She didn't regret that she'd come. Because despite the bad times they'd been through, she still loved him. She thought ahead to the moment she would see him. She wouldn't allow either of them to talk - hadn't there always been too much talk? - she would hold him, press him in her arms, and he would understand what she meant to say. He would thank her for coming.

Wouldn't he?

What if he were furious? What if he refused to leave with her? What if . . .?

Like the doubts buffeting her, a crosswind toyed with the car, threatening to hurl it off the road.

The fuel guage dipped towards empty. Damn the rental agency, she thought. No, it was her own fault. They had warned her, but she had been in too great a hurry to stop at the airport gas station before setting out on the desolate road. Even if she found her way to the cabin in this maze of wilderness, even if she could persuade Jake to leave with her, there might not be enough gas to make it back to Bangor.

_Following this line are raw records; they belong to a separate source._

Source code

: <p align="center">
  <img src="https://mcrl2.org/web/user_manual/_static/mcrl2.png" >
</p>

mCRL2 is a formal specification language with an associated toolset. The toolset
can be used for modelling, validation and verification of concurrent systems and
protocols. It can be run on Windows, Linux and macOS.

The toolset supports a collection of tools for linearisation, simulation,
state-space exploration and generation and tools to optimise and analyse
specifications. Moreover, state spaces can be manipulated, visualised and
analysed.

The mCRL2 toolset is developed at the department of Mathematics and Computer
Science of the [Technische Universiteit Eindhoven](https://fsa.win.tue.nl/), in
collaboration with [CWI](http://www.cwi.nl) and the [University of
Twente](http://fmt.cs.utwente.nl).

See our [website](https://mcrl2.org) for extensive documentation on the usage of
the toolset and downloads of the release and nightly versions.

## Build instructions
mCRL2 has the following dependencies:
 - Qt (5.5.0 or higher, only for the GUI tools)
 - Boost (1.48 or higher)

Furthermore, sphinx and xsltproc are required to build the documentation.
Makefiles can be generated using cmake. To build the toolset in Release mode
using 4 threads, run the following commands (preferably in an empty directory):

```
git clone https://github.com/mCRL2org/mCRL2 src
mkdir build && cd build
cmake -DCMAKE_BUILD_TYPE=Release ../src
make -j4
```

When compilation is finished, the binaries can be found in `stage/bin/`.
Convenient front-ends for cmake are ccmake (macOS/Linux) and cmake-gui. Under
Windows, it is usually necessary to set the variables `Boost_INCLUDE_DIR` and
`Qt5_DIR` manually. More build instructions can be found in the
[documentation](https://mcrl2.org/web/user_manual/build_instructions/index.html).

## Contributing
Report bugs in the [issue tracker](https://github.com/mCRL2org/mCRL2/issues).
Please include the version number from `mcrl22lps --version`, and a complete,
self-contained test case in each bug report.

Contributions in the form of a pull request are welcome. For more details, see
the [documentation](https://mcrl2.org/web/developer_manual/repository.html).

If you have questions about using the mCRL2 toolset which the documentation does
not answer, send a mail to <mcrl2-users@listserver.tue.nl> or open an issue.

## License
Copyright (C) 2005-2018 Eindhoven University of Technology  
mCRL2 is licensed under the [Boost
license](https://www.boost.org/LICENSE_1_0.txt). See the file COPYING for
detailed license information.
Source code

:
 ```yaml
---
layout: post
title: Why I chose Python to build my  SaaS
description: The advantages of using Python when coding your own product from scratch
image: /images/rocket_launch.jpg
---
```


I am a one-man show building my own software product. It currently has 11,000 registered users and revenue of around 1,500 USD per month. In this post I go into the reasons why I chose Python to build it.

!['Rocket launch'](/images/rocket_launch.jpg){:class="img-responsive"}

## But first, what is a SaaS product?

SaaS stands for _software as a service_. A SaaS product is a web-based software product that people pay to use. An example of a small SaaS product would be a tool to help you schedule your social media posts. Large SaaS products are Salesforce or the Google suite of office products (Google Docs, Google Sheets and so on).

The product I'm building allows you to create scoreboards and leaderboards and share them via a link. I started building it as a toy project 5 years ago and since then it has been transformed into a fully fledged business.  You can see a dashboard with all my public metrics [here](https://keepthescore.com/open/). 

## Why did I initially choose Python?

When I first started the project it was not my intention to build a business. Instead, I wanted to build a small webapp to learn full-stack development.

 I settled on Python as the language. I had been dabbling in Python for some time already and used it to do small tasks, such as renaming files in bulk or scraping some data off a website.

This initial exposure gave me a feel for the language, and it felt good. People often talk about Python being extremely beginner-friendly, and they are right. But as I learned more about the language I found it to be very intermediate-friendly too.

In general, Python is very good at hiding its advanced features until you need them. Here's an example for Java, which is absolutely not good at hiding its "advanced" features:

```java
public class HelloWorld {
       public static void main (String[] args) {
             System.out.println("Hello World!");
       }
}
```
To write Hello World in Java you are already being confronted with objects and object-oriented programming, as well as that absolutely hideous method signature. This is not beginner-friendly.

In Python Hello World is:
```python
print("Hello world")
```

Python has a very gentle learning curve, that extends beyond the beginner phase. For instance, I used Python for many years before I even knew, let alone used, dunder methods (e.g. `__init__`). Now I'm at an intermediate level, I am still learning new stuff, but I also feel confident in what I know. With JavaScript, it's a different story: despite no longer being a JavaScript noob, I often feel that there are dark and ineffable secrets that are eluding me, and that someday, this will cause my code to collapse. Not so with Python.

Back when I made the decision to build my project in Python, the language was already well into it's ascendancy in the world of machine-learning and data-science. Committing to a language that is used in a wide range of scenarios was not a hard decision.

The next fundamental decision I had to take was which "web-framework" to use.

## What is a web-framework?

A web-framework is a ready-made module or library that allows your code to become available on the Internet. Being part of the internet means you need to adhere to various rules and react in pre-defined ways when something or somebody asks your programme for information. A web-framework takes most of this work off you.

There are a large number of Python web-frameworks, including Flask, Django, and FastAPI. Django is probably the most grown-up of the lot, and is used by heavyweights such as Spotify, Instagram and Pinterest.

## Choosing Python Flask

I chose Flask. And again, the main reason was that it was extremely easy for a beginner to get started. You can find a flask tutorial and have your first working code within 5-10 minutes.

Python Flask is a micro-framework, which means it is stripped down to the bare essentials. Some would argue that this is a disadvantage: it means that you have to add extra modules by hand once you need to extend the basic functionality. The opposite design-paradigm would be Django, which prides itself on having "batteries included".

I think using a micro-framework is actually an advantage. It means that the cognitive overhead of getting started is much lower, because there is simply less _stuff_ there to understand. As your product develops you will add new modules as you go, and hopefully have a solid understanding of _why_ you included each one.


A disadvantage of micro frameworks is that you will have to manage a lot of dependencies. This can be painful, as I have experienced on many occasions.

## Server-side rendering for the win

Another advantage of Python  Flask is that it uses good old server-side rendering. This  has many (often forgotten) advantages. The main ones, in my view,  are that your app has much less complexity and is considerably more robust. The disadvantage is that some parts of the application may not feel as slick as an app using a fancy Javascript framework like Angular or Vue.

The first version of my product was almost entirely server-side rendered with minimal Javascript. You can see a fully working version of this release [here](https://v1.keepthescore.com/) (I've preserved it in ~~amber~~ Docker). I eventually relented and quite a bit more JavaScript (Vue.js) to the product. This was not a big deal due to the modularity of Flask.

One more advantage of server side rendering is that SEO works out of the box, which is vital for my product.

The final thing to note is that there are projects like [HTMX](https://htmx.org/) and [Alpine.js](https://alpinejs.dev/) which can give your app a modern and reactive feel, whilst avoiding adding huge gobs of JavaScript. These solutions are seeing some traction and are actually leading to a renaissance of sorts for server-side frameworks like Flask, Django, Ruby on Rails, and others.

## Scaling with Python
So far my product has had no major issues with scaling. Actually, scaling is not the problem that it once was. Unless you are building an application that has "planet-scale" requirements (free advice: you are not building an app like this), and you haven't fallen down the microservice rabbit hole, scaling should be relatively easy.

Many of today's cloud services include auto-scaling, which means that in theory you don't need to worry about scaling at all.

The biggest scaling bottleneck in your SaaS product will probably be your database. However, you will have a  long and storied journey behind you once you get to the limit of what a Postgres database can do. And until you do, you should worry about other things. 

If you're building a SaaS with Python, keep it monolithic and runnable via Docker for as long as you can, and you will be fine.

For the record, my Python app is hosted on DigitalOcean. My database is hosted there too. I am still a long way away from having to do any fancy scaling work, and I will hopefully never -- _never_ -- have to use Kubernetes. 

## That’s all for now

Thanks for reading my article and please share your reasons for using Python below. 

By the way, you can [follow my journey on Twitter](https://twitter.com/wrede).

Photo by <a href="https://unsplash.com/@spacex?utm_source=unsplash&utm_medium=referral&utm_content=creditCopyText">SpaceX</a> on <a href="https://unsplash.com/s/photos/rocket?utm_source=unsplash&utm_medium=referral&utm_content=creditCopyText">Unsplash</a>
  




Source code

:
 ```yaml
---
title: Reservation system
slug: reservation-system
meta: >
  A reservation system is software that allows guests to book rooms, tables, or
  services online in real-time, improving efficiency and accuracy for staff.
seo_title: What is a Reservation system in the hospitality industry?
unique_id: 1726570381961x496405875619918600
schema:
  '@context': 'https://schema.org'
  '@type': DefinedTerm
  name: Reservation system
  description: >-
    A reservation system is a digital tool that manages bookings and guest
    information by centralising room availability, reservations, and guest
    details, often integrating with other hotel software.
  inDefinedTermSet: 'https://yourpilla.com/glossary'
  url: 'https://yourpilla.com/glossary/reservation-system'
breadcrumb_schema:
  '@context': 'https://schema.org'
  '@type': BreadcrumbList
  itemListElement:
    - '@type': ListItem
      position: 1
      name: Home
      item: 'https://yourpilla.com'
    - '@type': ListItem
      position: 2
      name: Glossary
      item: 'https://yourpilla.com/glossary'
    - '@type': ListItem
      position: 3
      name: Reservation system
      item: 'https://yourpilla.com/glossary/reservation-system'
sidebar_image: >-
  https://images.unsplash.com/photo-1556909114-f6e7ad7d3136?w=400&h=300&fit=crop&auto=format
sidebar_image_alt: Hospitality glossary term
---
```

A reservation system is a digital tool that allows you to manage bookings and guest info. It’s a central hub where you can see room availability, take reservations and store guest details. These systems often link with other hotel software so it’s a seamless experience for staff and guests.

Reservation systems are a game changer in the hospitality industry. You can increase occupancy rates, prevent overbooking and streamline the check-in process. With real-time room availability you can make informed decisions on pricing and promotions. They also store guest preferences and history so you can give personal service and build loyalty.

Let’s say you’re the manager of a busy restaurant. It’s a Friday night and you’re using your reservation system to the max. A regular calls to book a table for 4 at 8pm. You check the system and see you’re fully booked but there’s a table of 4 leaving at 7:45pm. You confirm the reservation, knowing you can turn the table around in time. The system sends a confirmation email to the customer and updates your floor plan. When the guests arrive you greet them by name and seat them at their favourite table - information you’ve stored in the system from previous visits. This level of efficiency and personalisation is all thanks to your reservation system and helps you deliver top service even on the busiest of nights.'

A turnoff up ahead. A fence topped with barbed wire, a gate padlocked with a rusty chain. Her headlights picked up the letters burned into the wood sign above it:
Casmaran.
She hadn't seen that sign yesterday, which meant that tonight she had driven too far. Cursing, she skidded into a 'U' turn, her tires spraying mud.

The evergreens skewered what was left of the sun, leaving a bloodstain in the western sky. She switched on her lights reluctantly, an admission of defeat. It felt as though darkness had plunged her into hostile territory and it seemed that even her high beams were powerless to pierce it, as powerless as they were to probe the dense forest that rose up on both sides of the road. And with nightfall, the same wind that brought the sweet scent of wet pines, brought something else.

The music.
Hearing it through the open car window, what surprised Barbara wasn't the music's ferocity - she had expected that. What caught her off guard was the way it attracted her, enticed her. Its tempo seemed oddly in rhythm with the beating of her heart.

She rolled up the window to shut out the perfume of the pines, and the music, for fear that together they might seduce her, just as she was certain they had seduced Jake. But the music filtered through the glass, and it was growing louder. She flicked on the radio, hoping that country-and-western or punk rock would drown out the melody. But the forest music seemed to be coming over the radio too. She twisted the radio knob frantically: the haunting music was on every frequency, as if it had erased all other sound from the air.

Lightning seared the sky, and the music echoed louder, like thunder, so loud that it drowned out the engine. She hoped that the next flash of lightning would reveal the turnoff to Jake's cabin.

But the next blinding blue spark showed her something else.

At first she thought that the swarm soaring in the sky was a flock of crows. But they were too large, and'they were speeding towards her too rapidly for that. One of them struck the windshield, a blur too sudden to identify, its impact imprinting a jagged spiderweb in the glass. Then the others hurtled towards her, shadowy forms coming head-on, and the car shuddered as one by one, each thudded against the windshield and was gone before she could make it out through the riddled glass.

Gone?

No, they were circling, coming back at her again.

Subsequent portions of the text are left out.